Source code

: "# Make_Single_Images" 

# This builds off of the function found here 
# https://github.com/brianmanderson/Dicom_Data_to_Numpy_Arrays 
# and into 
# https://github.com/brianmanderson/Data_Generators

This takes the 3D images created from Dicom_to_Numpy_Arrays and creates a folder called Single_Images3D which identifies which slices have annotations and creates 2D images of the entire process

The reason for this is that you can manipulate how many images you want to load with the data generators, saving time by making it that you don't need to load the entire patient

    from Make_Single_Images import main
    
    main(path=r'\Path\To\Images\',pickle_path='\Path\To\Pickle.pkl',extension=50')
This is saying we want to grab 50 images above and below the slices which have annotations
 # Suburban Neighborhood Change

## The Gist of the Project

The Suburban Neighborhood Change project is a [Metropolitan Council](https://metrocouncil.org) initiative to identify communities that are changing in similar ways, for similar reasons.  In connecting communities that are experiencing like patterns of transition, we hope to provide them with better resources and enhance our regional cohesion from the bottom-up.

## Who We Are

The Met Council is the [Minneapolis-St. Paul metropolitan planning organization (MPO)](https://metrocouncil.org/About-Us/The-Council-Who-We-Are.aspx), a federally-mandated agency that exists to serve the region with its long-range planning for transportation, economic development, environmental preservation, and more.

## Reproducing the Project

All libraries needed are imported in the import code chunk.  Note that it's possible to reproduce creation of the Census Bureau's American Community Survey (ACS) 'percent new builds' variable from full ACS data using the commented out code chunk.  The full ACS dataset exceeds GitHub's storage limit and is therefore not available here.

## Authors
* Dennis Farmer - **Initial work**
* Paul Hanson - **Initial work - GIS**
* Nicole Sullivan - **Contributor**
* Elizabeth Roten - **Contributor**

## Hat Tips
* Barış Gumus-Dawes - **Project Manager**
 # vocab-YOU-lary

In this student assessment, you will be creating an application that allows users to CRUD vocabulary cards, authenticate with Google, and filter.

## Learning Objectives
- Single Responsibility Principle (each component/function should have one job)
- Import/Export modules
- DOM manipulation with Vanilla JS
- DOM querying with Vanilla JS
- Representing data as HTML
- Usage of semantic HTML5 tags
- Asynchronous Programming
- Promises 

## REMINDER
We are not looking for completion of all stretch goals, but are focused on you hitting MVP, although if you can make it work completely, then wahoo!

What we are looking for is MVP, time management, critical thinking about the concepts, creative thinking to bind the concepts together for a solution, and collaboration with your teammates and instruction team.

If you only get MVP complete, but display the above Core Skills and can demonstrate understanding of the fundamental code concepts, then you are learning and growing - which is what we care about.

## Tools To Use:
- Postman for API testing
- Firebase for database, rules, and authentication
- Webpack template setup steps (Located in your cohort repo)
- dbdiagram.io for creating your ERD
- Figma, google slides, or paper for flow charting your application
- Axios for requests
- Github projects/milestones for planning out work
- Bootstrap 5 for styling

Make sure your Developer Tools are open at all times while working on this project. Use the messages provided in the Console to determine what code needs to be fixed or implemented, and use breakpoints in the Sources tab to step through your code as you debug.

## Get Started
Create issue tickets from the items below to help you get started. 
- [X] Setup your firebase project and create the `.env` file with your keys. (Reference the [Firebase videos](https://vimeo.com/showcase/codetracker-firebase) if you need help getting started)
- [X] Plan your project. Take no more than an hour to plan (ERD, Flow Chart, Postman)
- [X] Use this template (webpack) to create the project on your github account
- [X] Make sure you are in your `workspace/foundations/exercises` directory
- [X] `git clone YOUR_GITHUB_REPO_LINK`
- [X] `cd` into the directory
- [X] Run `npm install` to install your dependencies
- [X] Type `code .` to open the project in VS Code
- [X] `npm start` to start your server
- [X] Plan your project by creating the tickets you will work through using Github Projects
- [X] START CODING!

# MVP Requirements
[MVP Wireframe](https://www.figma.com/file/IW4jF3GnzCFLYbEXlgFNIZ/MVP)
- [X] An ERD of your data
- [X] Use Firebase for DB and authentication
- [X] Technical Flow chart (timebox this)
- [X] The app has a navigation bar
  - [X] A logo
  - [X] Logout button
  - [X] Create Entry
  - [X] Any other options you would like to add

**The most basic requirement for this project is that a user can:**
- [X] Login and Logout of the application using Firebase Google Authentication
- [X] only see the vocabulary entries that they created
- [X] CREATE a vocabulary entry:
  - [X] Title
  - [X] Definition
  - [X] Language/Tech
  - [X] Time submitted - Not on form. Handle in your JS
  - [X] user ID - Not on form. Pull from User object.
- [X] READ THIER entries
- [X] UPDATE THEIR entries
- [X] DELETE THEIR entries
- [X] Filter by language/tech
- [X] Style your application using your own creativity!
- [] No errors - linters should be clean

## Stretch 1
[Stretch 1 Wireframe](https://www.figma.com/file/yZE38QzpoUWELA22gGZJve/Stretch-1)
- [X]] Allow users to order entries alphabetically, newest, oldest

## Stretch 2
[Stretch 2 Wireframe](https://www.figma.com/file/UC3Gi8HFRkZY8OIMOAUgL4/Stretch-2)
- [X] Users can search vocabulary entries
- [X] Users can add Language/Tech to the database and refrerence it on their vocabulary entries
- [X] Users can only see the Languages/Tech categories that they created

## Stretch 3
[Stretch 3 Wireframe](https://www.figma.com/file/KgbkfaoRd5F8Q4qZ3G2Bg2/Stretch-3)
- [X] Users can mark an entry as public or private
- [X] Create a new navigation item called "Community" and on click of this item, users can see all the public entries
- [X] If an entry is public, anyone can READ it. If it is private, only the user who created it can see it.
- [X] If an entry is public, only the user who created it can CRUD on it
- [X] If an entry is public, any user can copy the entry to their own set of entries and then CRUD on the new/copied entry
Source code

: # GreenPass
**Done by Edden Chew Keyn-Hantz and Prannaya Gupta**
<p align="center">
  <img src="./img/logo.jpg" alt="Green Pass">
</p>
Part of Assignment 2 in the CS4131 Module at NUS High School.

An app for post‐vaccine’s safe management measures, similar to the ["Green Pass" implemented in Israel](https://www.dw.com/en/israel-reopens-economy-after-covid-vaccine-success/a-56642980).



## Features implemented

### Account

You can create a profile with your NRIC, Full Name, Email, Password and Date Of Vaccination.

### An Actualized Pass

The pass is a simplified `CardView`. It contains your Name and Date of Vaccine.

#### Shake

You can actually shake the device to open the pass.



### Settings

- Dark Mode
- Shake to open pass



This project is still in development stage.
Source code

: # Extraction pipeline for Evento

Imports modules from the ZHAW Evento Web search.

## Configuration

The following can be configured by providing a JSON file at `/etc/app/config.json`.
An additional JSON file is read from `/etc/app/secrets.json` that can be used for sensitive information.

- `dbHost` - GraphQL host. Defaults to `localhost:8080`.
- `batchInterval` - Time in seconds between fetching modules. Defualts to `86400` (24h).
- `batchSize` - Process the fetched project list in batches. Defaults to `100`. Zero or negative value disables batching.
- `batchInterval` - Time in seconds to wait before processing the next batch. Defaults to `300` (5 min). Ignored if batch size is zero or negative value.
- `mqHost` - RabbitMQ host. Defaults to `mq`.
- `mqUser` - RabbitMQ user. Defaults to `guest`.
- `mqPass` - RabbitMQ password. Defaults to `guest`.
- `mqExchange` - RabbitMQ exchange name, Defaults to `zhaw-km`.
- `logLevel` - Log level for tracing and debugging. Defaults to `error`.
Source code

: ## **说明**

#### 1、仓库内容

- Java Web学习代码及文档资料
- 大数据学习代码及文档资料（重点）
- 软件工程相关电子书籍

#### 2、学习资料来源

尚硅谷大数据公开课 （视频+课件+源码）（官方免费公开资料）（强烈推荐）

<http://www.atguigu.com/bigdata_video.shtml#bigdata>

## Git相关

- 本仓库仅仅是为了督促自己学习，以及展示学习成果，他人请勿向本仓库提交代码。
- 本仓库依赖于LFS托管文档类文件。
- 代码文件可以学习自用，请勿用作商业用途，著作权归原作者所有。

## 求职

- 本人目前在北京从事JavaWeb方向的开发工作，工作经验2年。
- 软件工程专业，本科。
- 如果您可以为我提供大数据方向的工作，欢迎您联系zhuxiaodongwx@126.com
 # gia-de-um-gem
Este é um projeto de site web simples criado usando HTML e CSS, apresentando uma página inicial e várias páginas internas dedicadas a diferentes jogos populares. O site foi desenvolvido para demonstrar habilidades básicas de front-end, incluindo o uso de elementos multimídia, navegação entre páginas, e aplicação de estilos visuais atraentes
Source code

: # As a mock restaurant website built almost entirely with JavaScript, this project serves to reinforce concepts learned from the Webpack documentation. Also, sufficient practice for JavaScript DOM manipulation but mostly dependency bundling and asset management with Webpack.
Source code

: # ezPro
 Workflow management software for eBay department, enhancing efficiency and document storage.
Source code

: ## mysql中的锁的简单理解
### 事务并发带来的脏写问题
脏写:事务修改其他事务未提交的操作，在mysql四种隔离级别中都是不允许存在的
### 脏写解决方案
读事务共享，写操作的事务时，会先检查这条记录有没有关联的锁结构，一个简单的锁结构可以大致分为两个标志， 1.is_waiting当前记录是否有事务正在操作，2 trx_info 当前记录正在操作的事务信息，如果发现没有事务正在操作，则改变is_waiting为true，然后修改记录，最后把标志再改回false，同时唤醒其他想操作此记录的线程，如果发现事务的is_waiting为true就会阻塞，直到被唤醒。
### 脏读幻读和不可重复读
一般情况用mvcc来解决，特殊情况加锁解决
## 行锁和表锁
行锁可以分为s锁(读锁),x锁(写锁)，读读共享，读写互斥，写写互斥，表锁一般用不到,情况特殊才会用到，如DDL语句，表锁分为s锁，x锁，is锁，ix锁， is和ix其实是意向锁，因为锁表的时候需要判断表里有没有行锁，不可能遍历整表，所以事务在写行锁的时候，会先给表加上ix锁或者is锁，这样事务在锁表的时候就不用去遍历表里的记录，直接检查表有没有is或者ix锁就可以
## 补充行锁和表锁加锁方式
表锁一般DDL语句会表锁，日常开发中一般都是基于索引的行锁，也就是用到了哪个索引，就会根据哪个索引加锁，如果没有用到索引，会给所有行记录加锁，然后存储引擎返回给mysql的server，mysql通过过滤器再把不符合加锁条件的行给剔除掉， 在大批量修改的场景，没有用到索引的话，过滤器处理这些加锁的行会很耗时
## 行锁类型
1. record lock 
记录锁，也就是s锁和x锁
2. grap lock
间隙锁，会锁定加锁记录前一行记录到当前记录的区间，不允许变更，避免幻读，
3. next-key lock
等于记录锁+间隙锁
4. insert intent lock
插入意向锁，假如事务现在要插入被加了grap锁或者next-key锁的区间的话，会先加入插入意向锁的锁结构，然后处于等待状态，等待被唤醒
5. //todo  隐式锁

================================

(Goal of the exercise)
The first line of the listing above through the line containing "# https://github.com/brianmanderson/Data_Generators": print exactly that, both ends included.

(Solution below)
Source code

: "# Make_Single_Images" 

# This builds off of the function found here 
# https://github.com/brianmanderson/Dicom_Data_to_Numpy_Arrays 
# and into 
# https://github.com/brianmanderson/Data_Generators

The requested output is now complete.